From the Guidelines
Acute myelopathy is a medical emergency that presents with sudden weakness or paralysis, sensory disturbances, pain, bowel and bladder dysfunction, and autonomic dysfunction, requiring prompt diagnosis and treatment to prevent permanent neurological damage. The symptoms of acute myelopathy can vary depending on the level of spinal cord involvement, but typically include:
- Sudden weakness or paralysis in the limbs
- Sensory disturbances, such as numbness, tingling, or loss of sensation below the level of injury
- Pain at the site of spinal cord damage that may radiate around the trunk or into the limbs
- Bowel and bladder dysfunction, manifesting as urinary retention, incontinence, or constipation
- Reflexes may be initially diminished (spinal shock) but later become hyperactive below the level of injury, with positive Babinski signs indicating upper motor neuron damage
- Autonomic dysfunction, causing problems with blood pressure regulation, sweating abnormalities, or temperature dysregulation 1. The underlying causes of acute myelopathy include trauma, compression from herniated discs or tumors, inflammation, infection, or vascular problems affecting the spinal cord's blood supply, and can be diagnosed using MRI, which is useful for evaluating the spinal cord and surrounding structures 1.
The symptoms of acute myelopathy can be caused by various conditions, including:
- Extrinsic compression of the spinal cord, such as degenerative disease, disc herniations, and malalignment
- Inflammatory conditions, such as demyelinating diseases, systemic inflammatory diseases, and infection
- Vascular problems, such as spinal cord ischemia, which can be caused by atheromatous disease, aortic surgery, or other conditions 1.
Early recognition of the symptoms of acute myelopathy is crucial, as prompt diagnosis and treatment can prevent permanent neurological damage. MRI is a useful diagnostic tool for evaluating the spinal cord and surrounding structures, and can help identify the underlying cause of acute myelopathy 1.
In patients with suspected acute myelopathy, MRI of the spine is recommended as the initial diagnostic evaluation, as it can provide valuable information about the spinal cord and surrounding structures, and can help identify the underlying cause of the condition 1. Diffusion-weighted imaging can also be useful in cases where spinal cord ischemia is suspected, as it can show signal alteration in the spinal cord earlier after symptom onset compared with T2-weighted images 1.

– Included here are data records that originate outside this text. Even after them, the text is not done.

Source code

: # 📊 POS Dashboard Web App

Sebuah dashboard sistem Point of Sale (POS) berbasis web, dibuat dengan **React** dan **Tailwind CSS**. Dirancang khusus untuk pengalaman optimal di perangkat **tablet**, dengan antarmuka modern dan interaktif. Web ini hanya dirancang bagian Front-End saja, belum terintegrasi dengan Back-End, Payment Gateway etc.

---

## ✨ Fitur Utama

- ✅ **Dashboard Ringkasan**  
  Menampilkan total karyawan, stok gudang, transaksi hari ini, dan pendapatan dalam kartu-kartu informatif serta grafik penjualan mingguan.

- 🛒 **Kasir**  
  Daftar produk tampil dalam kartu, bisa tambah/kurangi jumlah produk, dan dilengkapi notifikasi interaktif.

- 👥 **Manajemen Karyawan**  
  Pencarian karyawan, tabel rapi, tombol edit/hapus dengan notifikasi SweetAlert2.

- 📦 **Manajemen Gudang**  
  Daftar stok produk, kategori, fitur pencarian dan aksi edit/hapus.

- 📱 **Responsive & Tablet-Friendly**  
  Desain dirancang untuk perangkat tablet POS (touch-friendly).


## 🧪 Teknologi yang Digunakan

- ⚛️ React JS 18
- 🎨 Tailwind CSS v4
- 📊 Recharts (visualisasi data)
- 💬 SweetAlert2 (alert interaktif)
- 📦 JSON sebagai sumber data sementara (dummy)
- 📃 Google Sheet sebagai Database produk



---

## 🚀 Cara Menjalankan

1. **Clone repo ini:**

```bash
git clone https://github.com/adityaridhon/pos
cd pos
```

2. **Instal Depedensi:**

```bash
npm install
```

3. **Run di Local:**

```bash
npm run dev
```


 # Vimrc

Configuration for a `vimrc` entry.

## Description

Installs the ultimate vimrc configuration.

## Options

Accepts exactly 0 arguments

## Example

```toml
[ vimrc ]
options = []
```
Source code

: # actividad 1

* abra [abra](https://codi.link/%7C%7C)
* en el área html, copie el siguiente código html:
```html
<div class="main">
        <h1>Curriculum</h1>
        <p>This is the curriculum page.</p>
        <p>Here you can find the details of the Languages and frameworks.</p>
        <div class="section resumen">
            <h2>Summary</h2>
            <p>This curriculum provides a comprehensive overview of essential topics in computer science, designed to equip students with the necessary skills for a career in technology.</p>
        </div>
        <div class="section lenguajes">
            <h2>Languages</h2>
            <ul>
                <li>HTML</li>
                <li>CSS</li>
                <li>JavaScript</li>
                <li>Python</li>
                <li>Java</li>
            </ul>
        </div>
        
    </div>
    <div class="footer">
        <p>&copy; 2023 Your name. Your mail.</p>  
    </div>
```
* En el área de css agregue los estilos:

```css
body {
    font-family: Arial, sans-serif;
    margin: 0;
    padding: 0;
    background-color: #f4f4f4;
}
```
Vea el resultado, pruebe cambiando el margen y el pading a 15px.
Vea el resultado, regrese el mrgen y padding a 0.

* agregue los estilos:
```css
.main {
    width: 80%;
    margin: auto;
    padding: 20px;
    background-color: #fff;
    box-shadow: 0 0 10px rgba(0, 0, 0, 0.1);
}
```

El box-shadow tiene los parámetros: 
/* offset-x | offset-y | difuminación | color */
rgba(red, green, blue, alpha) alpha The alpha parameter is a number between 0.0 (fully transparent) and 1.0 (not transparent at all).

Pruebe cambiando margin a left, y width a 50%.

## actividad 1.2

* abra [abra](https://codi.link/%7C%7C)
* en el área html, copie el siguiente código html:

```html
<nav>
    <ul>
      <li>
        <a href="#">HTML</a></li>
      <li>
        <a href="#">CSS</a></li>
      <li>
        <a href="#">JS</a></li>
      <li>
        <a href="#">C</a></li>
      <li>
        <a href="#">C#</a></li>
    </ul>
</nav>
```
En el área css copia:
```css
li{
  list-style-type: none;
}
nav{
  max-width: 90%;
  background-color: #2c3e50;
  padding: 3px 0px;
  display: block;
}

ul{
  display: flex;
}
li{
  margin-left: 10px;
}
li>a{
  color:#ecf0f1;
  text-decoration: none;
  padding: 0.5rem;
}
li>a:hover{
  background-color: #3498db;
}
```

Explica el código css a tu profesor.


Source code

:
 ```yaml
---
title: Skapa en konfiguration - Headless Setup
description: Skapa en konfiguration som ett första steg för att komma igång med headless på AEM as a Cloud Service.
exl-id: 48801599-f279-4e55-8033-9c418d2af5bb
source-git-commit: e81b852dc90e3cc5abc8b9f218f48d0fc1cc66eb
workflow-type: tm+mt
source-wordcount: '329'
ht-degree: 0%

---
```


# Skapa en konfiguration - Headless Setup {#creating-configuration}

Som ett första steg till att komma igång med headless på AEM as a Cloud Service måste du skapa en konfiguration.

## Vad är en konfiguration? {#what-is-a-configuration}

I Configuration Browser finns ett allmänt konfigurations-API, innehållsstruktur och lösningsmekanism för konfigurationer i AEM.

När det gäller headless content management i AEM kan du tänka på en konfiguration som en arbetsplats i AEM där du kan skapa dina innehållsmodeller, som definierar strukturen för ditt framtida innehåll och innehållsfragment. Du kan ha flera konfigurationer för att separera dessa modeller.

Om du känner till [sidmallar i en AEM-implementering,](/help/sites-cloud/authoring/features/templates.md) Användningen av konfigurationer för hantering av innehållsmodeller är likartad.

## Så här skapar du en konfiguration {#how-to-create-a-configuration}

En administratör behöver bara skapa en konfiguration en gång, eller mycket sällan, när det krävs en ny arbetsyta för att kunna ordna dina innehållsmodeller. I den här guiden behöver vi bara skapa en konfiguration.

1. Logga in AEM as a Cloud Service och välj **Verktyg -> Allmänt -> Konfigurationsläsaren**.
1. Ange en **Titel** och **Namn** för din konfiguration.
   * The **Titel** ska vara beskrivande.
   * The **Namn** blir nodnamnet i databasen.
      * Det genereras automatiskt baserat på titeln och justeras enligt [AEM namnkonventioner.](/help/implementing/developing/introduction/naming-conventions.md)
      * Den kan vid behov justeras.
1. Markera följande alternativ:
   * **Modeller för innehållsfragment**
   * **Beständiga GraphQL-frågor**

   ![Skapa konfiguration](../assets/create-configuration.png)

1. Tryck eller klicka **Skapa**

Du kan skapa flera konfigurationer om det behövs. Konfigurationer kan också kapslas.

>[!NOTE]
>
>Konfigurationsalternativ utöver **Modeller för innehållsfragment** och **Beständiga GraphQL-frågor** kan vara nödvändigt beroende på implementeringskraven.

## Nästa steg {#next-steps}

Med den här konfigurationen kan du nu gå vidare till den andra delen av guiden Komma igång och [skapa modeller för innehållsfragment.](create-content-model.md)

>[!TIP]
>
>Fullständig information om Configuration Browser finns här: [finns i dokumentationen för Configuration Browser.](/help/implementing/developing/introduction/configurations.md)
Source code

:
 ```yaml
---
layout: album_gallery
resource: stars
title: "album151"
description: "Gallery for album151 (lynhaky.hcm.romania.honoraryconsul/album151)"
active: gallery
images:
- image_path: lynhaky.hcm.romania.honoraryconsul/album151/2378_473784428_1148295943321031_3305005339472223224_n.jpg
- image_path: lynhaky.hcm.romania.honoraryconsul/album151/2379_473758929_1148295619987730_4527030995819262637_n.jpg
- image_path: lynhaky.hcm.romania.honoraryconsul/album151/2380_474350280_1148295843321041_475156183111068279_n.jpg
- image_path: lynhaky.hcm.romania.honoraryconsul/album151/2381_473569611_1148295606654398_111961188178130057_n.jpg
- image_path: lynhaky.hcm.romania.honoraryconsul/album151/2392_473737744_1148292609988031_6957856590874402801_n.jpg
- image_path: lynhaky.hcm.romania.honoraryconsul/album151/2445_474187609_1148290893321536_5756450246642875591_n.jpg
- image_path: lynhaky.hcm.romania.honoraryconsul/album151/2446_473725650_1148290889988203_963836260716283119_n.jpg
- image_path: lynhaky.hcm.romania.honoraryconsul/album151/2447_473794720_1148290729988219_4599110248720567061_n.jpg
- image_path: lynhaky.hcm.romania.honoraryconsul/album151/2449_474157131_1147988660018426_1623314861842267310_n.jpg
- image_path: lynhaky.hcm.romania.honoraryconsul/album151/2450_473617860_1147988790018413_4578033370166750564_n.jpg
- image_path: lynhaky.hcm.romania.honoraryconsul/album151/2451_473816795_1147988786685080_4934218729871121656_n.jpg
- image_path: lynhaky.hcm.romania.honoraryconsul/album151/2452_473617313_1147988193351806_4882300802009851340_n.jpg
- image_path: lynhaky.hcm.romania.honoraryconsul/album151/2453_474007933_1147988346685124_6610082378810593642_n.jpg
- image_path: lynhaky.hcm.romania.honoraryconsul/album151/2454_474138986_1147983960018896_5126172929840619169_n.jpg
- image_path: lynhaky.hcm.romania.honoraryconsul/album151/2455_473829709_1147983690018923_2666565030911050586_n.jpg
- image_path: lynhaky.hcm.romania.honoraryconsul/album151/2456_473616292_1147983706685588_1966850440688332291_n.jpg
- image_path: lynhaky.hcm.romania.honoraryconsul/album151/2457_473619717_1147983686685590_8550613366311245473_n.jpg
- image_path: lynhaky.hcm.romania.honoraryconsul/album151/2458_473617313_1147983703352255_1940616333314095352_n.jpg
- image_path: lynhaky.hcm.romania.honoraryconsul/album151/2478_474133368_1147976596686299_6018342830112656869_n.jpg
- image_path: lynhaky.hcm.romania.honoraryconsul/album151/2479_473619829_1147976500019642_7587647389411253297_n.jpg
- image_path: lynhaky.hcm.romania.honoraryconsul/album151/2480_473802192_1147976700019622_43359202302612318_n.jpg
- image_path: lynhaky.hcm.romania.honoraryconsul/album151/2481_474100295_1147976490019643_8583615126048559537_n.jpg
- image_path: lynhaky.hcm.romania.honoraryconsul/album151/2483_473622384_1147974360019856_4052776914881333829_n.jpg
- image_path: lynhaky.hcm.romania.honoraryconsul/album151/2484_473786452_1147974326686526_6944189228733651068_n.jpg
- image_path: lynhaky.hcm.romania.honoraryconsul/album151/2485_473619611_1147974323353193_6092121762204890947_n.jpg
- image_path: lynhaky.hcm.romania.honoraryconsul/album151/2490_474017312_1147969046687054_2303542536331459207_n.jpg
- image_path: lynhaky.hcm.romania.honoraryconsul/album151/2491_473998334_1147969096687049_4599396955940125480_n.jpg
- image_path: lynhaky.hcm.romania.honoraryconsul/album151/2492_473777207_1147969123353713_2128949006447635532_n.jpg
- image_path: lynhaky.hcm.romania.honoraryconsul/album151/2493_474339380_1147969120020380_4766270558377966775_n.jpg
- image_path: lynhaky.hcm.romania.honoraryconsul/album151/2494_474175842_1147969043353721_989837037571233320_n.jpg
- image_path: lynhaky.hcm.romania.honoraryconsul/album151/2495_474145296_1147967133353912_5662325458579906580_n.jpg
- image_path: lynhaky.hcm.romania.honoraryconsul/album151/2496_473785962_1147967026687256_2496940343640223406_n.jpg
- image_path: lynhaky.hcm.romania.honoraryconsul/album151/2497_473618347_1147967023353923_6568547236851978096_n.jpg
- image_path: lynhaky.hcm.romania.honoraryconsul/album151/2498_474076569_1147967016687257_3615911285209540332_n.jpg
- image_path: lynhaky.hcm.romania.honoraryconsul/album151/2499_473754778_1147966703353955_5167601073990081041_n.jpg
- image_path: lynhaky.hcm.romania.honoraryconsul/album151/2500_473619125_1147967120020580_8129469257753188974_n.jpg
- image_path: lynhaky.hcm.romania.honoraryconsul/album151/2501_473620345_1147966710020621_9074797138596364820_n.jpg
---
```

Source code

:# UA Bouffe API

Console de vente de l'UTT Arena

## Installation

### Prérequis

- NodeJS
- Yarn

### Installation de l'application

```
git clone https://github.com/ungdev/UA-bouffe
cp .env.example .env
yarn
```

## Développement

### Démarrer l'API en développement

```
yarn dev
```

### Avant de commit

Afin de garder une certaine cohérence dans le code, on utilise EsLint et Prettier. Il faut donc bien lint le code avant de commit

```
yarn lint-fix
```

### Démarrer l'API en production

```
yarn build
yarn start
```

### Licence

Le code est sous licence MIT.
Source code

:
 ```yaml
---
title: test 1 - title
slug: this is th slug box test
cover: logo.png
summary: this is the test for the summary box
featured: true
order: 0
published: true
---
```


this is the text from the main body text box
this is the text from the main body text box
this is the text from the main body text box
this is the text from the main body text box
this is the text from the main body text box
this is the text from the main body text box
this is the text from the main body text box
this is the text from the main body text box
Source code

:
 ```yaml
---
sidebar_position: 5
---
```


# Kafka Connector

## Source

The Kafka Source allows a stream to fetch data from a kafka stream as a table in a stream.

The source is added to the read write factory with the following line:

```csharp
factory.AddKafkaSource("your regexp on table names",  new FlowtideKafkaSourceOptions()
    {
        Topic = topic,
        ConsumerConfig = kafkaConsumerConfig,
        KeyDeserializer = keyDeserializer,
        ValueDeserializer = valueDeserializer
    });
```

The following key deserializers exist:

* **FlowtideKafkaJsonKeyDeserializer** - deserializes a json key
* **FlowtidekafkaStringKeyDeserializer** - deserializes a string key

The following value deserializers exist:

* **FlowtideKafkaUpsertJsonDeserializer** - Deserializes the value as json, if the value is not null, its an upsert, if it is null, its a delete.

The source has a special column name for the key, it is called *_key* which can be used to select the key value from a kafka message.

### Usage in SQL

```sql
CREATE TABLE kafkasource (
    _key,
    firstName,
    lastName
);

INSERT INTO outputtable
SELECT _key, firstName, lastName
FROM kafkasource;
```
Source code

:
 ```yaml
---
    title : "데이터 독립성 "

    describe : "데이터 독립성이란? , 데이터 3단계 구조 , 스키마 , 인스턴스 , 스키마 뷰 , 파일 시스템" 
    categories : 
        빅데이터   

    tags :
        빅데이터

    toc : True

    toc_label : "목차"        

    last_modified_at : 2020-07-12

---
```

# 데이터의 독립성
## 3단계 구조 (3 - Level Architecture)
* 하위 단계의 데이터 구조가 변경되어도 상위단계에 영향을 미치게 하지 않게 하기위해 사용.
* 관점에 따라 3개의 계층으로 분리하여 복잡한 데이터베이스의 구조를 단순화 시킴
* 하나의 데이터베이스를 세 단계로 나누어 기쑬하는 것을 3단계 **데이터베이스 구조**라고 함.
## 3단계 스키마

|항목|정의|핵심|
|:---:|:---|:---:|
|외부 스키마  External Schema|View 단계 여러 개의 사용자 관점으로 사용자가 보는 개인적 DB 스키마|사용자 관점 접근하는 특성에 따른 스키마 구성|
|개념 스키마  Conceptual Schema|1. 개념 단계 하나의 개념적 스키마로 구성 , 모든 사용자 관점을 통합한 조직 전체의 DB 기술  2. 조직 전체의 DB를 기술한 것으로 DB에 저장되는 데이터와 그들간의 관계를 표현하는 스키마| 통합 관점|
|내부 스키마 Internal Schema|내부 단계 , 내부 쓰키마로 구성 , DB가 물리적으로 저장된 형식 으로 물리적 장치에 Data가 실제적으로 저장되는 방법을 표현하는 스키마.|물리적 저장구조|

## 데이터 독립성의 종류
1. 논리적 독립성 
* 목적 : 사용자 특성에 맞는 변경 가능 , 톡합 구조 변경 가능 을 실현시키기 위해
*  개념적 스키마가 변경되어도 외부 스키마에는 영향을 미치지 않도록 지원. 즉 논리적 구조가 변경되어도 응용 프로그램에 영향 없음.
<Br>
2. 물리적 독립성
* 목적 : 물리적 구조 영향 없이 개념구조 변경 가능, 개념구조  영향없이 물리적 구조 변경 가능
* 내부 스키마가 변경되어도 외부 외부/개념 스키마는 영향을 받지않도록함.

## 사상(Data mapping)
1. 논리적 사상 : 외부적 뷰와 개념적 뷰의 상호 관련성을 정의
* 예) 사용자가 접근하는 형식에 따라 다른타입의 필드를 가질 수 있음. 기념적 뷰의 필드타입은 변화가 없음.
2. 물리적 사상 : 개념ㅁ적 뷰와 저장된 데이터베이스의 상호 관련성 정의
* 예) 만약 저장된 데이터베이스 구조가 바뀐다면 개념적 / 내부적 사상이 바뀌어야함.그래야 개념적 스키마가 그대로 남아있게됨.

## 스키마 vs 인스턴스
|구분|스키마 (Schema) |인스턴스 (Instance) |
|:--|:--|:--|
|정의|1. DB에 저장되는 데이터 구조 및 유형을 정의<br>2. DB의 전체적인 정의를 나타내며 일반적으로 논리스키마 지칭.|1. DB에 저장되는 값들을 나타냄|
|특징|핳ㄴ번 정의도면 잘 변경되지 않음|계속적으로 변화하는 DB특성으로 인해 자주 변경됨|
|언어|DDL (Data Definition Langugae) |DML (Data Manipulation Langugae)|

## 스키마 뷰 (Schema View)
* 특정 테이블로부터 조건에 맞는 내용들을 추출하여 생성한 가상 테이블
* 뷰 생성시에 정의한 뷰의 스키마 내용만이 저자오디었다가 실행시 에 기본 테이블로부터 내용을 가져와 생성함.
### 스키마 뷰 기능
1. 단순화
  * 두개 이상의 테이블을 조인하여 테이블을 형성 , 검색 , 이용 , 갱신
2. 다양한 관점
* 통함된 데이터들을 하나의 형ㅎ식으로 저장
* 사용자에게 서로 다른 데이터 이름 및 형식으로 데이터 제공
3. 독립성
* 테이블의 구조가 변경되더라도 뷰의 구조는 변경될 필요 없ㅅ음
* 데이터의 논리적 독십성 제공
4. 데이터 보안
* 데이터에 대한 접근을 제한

Overall, acute myelopathy is a serious medical condition that requires prompt diagnosis and treatment to prevent permanent neurological damage. Early recognition of the symptoms and prompt diagnostic evaluation with MRI are crucial for improving outcomes in patients with acute myelopathy.
From the Research
Symptoms of Acute Myelopathy
The symptoms of acute myelopathy can vary depending on the underlying etiology, but they are generally characterized by a rapidly progressive course, reaching a nadir within hours to a few weeks, and may result in severe disability 2.
Clinical Presentation
- Acute transverse myelopathy can present with a range of symptoms, including sensory, motor, and autonomic dysfunction 3.
- The clinical profile of patients with acute transverse myelopathy may include weakness, numbness, and bladder and bowel dysfunction 3.
- Longitudinally extensive transverse myelitis is a common finding in patients with acute transverse myelopathy, and is characterized by a lesion that extends over three or more vertebral segments 3.
Diagnostic Evaluation
- Magnetic resonance imaging (MRI) is a crucial diagnostic tool in the evaluation of acute myelopathy, and can help distinguish between compressive and intrinsic etiologies 2.
- Serum and cerebrospinal fluid parameters, as well as visual evoked potentials, may also be useful in the diagnostic workup of acute transverse myelopathy 3.
Treatment and Prognosis
- The treatment of acute myelopathy depends on the underlying etiology, and may include methylprednisolone therapy, plasma exchange, or cyclophosphamide 4.
- Early institution of methylprednisolone therapy may reduce disability in patients with acute transverse myelopathy, although the evidence is not consistent 3, 5, 6.
- Delayed initiation of methylprednisolone therapy, poor modified Barthel index at discharge, and extensive cord involvement are associated with severe residual disability 3.